News

We hope you will find the following news items useful:

Not So Kind Exchanges

Annual Depreciation Limits and Gross Vehicle Weight Ratings
REPEALED ON 10/22/04 - PLEASE CALL OUR OFFICE FOR DETAILS
REPEAT - 100,000 DEDUCTION REPEALED!

NOT SO KIND EXCHANGES
Based on Code Section 1031(a) of the Internal Revenue Code of 1986

Amended by R. Kevin Cross, CPA*, MST, EA

Printable version (pdf) of this article.
back to top

* Licensed by the State of Florida.

Oliver Wendell Holmes [1] would have perhaps been at a loss for prose in response to the possibility to accomplish nonrecognition of gain from an exchange of property. Suffice it to say, he would have at a minimum presented a rhetorical statement much like Justice Cardozo [2] did. And at the very least, he may have shaken his head at the subsequent possibility to achieve tax-free transfer to an heir through a step-up in basis. [3] Yet all this is currently available to the taxpayer as it should be, contrary to a very minority opinion. [4]  

An exchange of property, like a sale, generally is a taxable event. However, no gain or loss is recognized if property held for productive use in a trade or business or for investment is exchanged for property of a “like-kind” which is to be held for productive use in a trade or business or for investment as per IRC §1031. [5]

There are five facets for a transaction (or exchange) to qualify for tax deferral treatment (thus no recognition of gain or loss) affectionately referred to as a “like-kind exchange.” [6] The five facets are:

  • An exchange of property must occur.
  • Property must be held for productive use.
  • Property must be used in a trade or business or for investment.
  • Property must be exchanged solely for property of like-kind.
  • Property must be held (no specification as to the length – but held for a duration nonetheless).

Behind this code section is the theory that a taxpayer should not be currently taxed when he or she is merely continuing his or her investment in “like” property. [7]  Yet unless the nonrecognition rules are followed in the strictest sense, the transaction will fail regardless of the intentions of the parties. [8]

The following case studies will attempt to tackle a few, quite possibly common, situations which cause the code, regs., and case law to be examined closer, so as to yield the correct [9] outcome.

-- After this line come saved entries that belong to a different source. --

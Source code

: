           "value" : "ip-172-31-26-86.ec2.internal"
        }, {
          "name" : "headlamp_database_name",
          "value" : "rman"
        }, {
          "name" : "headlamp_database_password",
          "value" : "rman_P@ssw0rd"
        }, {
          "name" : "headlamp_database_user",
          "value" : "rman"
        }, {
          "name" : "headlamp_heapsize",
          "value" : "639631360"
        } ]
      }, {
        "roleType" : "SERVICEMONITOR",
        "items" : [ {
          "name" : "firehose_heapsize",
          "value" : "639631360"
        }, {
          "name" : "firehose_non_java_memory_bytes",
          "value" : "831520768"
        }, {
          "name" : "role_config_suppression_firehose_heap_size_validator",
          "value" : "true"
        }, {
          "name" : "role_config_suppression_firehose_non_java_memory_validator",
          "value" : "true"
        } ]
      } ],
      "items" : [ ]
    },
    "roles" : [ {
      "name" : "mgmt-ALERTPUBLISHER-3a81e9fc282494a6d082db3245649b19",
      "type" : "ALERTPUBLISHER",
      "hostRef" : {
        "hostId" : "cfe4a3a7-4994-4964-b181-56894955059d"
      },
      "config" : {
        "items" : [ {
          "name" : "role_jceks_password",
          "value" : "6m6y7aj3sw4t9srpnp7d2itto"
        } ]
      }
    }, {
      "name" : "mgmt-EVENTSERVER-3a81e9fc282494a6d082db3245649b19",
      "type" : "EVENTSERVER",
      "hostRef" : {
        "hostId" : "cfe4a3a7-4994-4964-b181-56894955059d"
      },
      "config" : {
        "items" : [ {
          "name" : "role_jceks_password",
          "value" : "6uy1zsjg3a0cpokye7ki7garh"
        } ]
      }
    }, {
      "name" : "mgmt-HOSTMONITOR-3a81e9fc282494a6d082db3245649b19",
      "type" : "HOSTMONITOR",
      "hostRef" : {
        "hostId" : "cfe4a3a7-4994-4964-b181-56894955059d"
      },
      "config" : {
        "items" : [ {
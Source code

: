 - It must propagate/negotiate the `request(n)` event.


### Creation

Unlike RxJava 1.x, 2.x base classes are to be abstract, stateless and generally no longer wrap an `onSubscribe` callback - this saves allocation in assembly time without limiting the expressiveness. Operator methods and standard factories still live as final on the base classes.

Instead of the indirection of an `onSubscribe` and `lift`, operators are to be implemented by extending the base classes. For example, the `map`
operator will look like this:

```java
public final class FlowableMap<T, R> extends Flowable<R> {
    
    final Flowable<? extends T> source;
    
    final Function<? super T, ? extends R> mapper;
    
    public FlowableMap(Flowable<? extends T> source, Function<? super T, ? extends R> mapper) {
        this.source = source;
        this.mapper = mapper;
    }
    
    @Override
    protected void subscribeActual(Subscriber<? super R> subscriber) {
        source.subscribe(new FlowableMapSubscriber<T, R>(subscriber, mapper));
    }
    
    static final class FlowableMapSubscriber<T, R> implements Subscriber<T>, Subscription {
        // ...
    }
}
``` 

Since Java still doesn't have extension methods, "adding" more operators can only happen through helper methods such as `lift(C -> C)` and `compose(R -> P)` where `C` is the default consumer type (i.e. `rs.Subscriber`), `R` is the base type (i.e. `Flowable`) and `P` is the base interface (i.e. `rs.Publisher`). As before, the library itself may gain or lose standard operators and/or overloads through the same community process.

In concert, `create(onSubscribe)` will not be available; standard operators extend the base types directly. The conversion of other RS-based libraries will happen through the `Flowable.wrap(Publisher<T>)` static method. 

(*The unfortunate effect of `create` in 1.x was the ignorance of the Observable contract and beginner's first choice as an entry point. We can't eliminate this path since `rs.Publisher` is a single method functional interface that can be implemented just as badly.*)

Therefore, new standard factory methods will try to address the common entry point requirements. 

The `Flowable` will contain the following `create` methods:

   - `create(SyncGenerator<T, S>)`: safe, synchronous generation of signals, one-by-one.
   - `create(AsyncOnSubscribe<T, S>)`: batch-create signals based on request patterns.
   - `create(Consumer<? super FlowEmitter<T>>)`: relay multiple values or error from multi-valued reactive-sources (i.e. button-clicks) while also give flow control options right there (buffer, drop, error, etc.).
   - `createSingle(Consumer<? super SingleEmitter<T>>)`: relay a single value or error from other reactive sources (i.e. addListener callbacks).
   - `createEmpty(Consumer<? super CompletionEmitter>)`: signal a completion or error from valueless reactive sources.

Case Study 1 – Ups & Downs Racing Stables and Dewey, Cheatum & Howl Breeding Farms

Ups & Downs Racing Stables enter into a transaction with Dewey, Cheatem, & Howl Breeding Farms to exchange two racing mares (potential broodmare prospects) in exchange for a two-year old colt, a racing prospect. The two potential broodmare prospects have lifetime earnings of $32,482 and $55,887, respectively. Each consists of a strong pedigree, and the basis in each mare is zero due to full depreciation. The broodmare prospects have a value of $25,000, and $50,000, respectively. The breeder of the two-year old colt values the unnamed racing prospect at $100,000. Each has agreed to exchange without any boot.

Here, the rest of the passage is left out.